24

1.4K 169 6
                                    

"It was hardtime without you. I was scared. I was scared of being alone. So I spent my time foolishly. Didn't even know how time was passing."--Without You By Seventeen

---

Bea tahu bahwa semua ini sudah terlalu jauh dari apa yang mereka sepakati. Menerima tinggal bersama Gavin bukan hanya untuk membuat Aruna 'senang' tetapi juga membuat Ditta dan Gerry tenang. Setidaknya jika bersama Gavin, kedua sahabatnya itu tidak akan mengkhawatikannya terus-terusan.

Tapi ini sudah keterlaluan.

Tidak seharusnya Bea menerima perbuatan baik Gavin untuk mengobati tiap ia terluka atau terlibat masalah dengan Aruna. Tidak juga seharusnya Bea meminta pelukan yang berujung dipangku semalaman.

Apalagi dengan keadaan setengah telanjang!

Ia menghela napas pelan. Memejamkan matanya guna menenangkan pikiran.

Gavin memang tidak melakukan apapun. Seperti yang disebutkan, laki-laki itu memang hanya memangkunya. Memberikan pelukan yang ia butuhkan. Lalu entah bagaimana mereka akhirnya tertidur semalaman dengan posisi tersebut.

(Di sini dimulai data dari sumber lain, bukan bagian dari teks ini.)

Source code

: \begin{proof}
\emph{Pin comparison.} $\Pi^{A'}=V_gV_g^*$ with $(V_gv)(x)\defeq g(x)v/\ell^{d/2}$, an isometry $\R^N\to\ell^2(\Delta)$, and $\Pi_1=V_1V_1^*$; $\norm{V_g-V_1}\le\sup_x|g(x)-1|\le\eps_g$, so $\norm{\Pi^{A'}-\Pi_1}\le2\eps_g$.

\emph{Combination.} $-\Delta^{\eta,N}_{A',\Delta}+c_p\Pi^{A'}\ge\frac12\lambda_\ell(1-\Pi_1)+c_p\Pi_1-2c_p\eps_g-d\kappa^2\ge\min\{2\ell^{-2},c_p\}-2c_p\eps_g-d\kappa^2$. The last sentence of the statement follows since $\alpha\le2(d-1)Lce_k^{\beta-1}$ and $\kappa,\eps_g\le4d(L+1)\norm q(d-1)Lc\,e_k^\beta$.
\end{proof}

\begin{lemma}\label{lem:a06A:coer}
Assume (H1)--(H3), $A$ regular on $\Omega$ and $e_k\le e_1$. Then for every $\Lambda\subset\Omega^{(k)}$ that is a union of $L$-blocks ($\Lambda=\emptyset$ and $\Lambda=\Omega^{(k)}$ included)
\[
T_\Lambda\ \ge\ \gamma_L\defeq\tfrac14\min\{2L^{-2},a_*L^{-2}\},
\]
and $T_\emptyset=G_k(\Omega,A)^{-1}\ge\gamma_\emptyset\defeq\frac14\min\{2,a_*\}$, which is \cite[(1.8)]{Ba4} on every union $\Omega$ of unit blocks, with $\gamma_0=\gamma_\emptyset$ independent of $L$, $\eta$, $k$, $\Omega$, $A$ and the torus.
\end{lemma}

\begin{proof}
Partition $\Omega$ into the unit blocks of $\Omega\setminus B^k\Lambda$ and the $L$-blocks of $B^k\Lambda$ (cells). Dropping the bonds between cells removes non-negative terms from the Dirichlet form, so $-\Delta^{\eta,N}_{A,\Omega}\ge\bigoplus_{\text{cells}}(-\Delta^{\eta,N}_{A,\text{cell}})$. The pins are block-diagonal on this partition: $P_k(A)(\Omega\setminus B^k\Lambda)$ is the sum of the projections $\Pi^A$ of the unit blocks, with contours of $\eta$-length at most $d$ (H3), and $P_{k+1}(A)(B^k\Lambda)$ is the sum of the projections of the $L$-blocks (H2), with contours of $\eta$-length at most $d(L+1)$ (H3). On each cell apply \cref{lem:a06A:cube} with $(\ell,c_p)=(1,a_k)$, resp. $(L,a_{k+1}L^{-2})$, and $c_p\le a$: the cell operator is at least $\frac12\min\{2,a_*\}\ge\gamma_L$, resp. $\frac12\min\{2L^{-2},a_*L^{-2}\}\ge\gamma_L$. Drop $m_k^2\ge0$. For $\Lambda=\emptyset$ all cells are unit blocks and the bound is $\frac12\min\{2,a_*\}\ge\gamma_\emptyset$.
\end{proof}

Bea yang pertama kali sadar di pagi hari. Dan gerakannya membuat Gavin juga membuka mata saat itu. Ia langsung salah tingkah ketika matanya menemukan Gavin yang menatapnya lembut. Jadi yang ia lakukan adalah segera bangkit dan menuju kamarnya. Tidak mengucap satu katapun.

Kini setelah mencoba menghindari laki-laki itu berhari-hari, berbicara seperlunya. Bea menginginkannya lagi. Bea ingin dipangku dan dipeluk dengan lembut seperti itu lagi.

Jadi yang ia lakukan saat ini adalah berdiri canggung menatap Gavin yang tengah mencuci piring setelah mereka selesai dengan makan malam.

Ketika laki-laki itu selesai dan membalikkan tubuh, ia tidak bisa tidak kaget menatap Bea yang tampak gelisah ditempatnya.

"Need something?"

Bea mengangkat wajah. Menemukan Gavin yang tengah mengelap tangannya yang basah. Laki-laki itu seperti biasa hanya menggunakan celana pendek dan kaos tanpa lengan. Lengannya yang kekar membuat Bea bersemu karena menginginkan untuk melingkari tubuhnya erat.

Melihat Bea yang masih bungkam membuat Gavin berdehem. Menarik perhatian.

"Ada masalah?"

Gelengan kepalanya terlalu cepat membuat laki-laki itu mengernyit. Namun akhirnya hanya mengangguk singkat. Gavin melangkah pelan menuju sofa untuk kembali melanjutkan pekerjaannya yang tertunda karena dirinya sibuk meninggalkan kantor beberapa hari ini.

Melihat hal itu Bea kembali melangkah mendekat. Duduk di sofa paling ujung. Menatap Gavin yang sudah memangku laptop miliknya sembari menatap selembar kertas yang ada di tangannya.

Sudah hampir satu jam, Gavin akhirnya mengangkat wajah. Menatap Bea yang sudah mulai bersandar dengan mata terpejam. Ia menaruh laptop di atas meja untuk mendekat pada perempuan itu.

"Hei--"Panggilnya pelan. Bea membuka matanya dan langsung bersitatap dengan Gavin."Kayaknya ada yang mau diomongin?"

Ditanya seperti itu tentu saja membuat Bea manahan napas. Ia tidak tahu bagaimana mengutarakan maksudnya dengan baik agar Gavin tidak salah paham. Lagipula ia sedang tidak sakit dan butuh pelukan. Ia hanya menginginkan pelukan.

"Aku--"

"Hm?"

Mata Bea lari menghindari Gavin ketika ia berucap sangat pelan."Aku mau peluk."

Tentu saja Gavin tidak memprediksi hal ini. Bagaimana mungkin perempuan itu menginginkan pelukan. Darinya?

Namun melihat Bea yang salah tingkah membuatnya sadar bahwa Bea benar-benar minta dipeluk.